I served eight adults and one young child with this dish and had plenty to spare. The next day, I followed Stevens' suggestion and made homemade pasta to toss with the shredded meat and vegetables with some olives added for sharpness. Silky meat, silky pasta. Delicious.

Since I have no pictures of the lamb for you today, here are some gratuitous springtime garden shots.







Comments

Lucy said…
There's that magic word again; Slow.

Beautiful piece, full of You.

"..trudging away in leaky fishing waders against a fast current.."

Glad I am not alone.
Kalena Michele said…
Great post :)
Wendy said…
Beautiful. Going to share this with some of my classes tomorrow.
Hope the current goes your way soon. x
Jean Z. said…
Wonderful! What an enthralling story. Gotta ask, though -- how did Scarlett get the bullet hole?
Shae said…
Lovely post. I promised my partner leg of lamb for his birthday coming up, and I've never made it before. I think I'll make yours, so thanks for that.
ann said…
I like it too. I'm actually happy to be going slow right now. The past few months have been such a sprint!
Christina said…
Lucy: Thank you. And, you aren't.

Kalena: Thanks!

Wendy: What a compliment--to be shared with students! Many thanks.

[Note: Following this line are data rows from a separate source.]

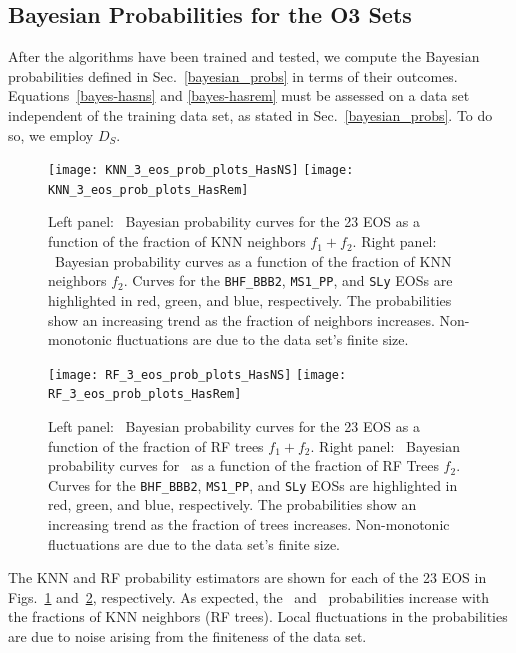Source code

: \subsection{Bayesian Probabilities for the \ac{O3} Sets}

After the algorithms have been trained and tested, we compute the Bayesian probabilities defined in Sec.~\ref{bayesian_probs} in terms of their outcomes. Equations~\eqref{bayes-hasns} and \eqref{bayes-hasrem} must be assessed on a data set independent of the training data set, as stated in Sec.~\ref{bayesian_probs}. To do so, we employ $D_S$.

\begin{figure}%
\texttt{[image: KNN\_3\_eos\_prob\_plots\_HasNS]}
\texttt{[image: KNN\_3\_eos\_prob\_plots\_HasRem]}
\caption{Left panel: \hasns\ Bayesian probability curves for the 23 \ac{EOS} as a function of the fraction of \ac{KNN} neighbors $f_1+f_2$. Right panel: \hasrem\ Bayesian probability curves as a function of the fraction of \ac{KNN} neighbors $f_2$. Curves for the {\tt BHF\_BBB2}, {\tt MS1\_PP}, and {\tt SLy} \ac{EOS}s are highlighted in red, green, and blue, respectively. The probabilities show an increasing trend as the fraction of neighbors increases. Non-monotonic fluctuations are due to the data set's finite size.}
\label{fig:bayesian_prob_fits_KNN}
\end{figure}

\begin{figure}%
\texttt{[image: RF\_3\_eos\_prob\_plots\_HasNS]}
\texttt{[image: RF\_3\_eos\_prob\_plots\_HasRem]}
\caption{Left panel: \hasns\ Bayesian probability curves for the 23 \ac{EOS} as a function of the fraction of \ac{RF} trees $f_1+f_2$. Right panel: \hasrem\ Bayesian probability curves for \hasrem\ as a function of the fraction of \ac{RF} Trees $f_2$. Curves for the {\tt BHF\_BBB2}, {\tt MS1\_PP}, and {\tt SLy} \ac{EOS}s are highlighted in red, green, and blue, respectively. The probabilities show an increasing trend as the fraction of trees increases.  Non-monotonic fluctuations are due to the data set's finite size.}
\label{fig:bayesian_prob_fits_RF}
\end{figure}

The \ac{KNN} and \ac{RF} probability estimators are shown for each of the 23 \ac{EOS} in Figs.~\ref{fig:bayesian_prob_fits_KNN} and~\ref{fig:bayesian_prob_fits_RF}, respectively. As expected, the
\hasns\ and \hasrem\ probabilities increase with the fractions of \ac{KNN} neighbors (\ac{RF} trees). Local fluctuations in the probabilities are due to noise arising from the finiteness of the data
set. 

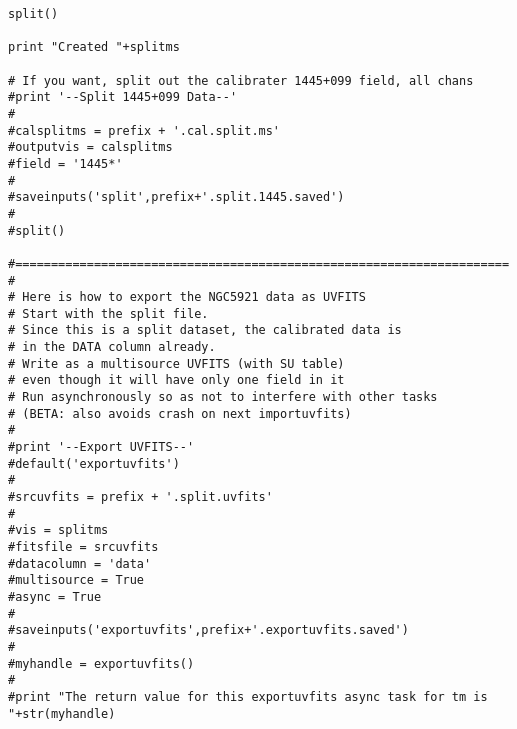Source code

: \begin{verbatim}
split()

print "Created "+splitms

# If you want, split out the calibrater 1445+099 field, all chans
#print '--Split 1445+099 Data--'
#
#calsplitms = prefix + '.cal.split.ms'
#outputvis = calsplitms
#field = '1445*'
#
#saveinputs('split',prefix+'.split.1445.saved')
#
#split()

#=====================================================================
#
# Here is how to export the NGC5921 data as UVFITS
# Start with the split file.
# Since this is a split dataset, the calibrated data is
# in the DATA column already.
# Write as a multisource UVFITS (with SU table)
# even though it will have only one field in it
# Run asynchronously so as not to interfere with other tasks
# (BETA: also avoids crash on next importuvfits)
#
#print '--Export UVFITS--'
#default('exportuvfits')
#
#srcuvfits = prefix + '.split.uvfits'
#
#vis = splitms
#fitsfile = srcuvfits
#datacolumn = 'data'
#multisource = True
#async = True
#
#saveinputs('exportuvfits',prefix+'.exportuvfits.saved')
#
#myhandle = exportuvfits()
#
#print "The return value for this exportuvfits async task for tm is "+str(myhandle)

\end{verbatim}
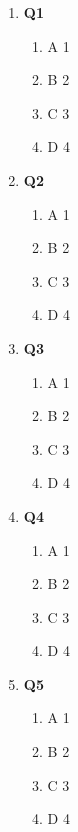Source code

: \documentclass{article}
\begin{document}
\begin{enumerate}
  \item
  \textbf{Q1}
 
  \begin{enumerate}
    \item
	A \hfill 1
    \item
    	B \hfill 2
    \item
    	C \hfill 3
     \item
     	D \hfill 4
  \end{enumerate}

 \item
  \textbf{Q2}

  \begin{enumerate}
    \item
	A \hfill 1
    \item
    	B \hfill 2
    \item
    	C \hfill 3
     \item
     	D \hfill 4
  \end{enumerate}

  \item
  \textbf{Q3}
 
  \begin{enumerate}
    \item
	A \hfill 1
    \item
    	B \hfill 2
    \item
    	C \hfill 3
     \item
     	D \hfill 4
  \end{enumerate}

 \item
  \textbf{Q4}

  \begin{enumerate}
    \item
	A \hfill 1
    \item
    	B \hfill 2
    \item
    	C \hfill 3
     \item
     	D \hfill 4
  \end{enumerate}

  \item
  \textbf{Q5}
 
  \begin{enumerate}
    \item
	A \hfill 1
    \item
    	B \hfill 2
    \item
    	C \hfill 3
     \item
     	D \hfill 4
  \end{enumerate}


\end{enumerate}
\end{document}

WHTTC: I don't know how Scarlet got the bullet hole. My family bought her second-hand, and she came with the very well-defined hole. I think that people we bought her from had used her as their hunt-trip truck, so maybe it happened in a hunting accident. It's fun to imagine, though.

Shae: Oh do make it, I think you'll love it. It isn't the rosy-pink regular lamb roast (which is wonderful, by the way), but is something completely different, and much richer.

Ann: Well, you've had PLENTY to keep you busy lately, lady. And that picture of the two of you--it just makes me grin!
Chef Dad said…
I had a Jeep CJ (think today's Wrangler) for my first vehicle. It was a rusty bucket of bolts, but it was mine.

Rack of lamb is one of my specialties, but so far the leg has escaped me. My son and I are having a "guy's weekend" this weekend as my daughter and wife are away. Maybe we will experiment. Slow and moist sounds good.
Anonymous said…
Right now, my garden doesn't need attention, it needs a crew.
Christina said…
AH: Tell me about it. I'm so behind . . ..
Unknown said…
I miss my old rambler..white. Great story! I could see it, smell the woods, feel the fear.

Slow food...love lamb.

Love bottlebrush too..and the hummingbirds it attracts.
My friend Mary (a sometimes commenter on my blog) is from Minnesota. Daughter of a dairy farmer. She hasn't a good thing to say about the place. I'm glad you do. We need a little perspective here.

I was a horse girl too (Arroyo Seco Stables; my horse) and my car was a 73 mustard colored vega. I didn't get abandoned in the woods but on freeways and less then stellar neighborhoods.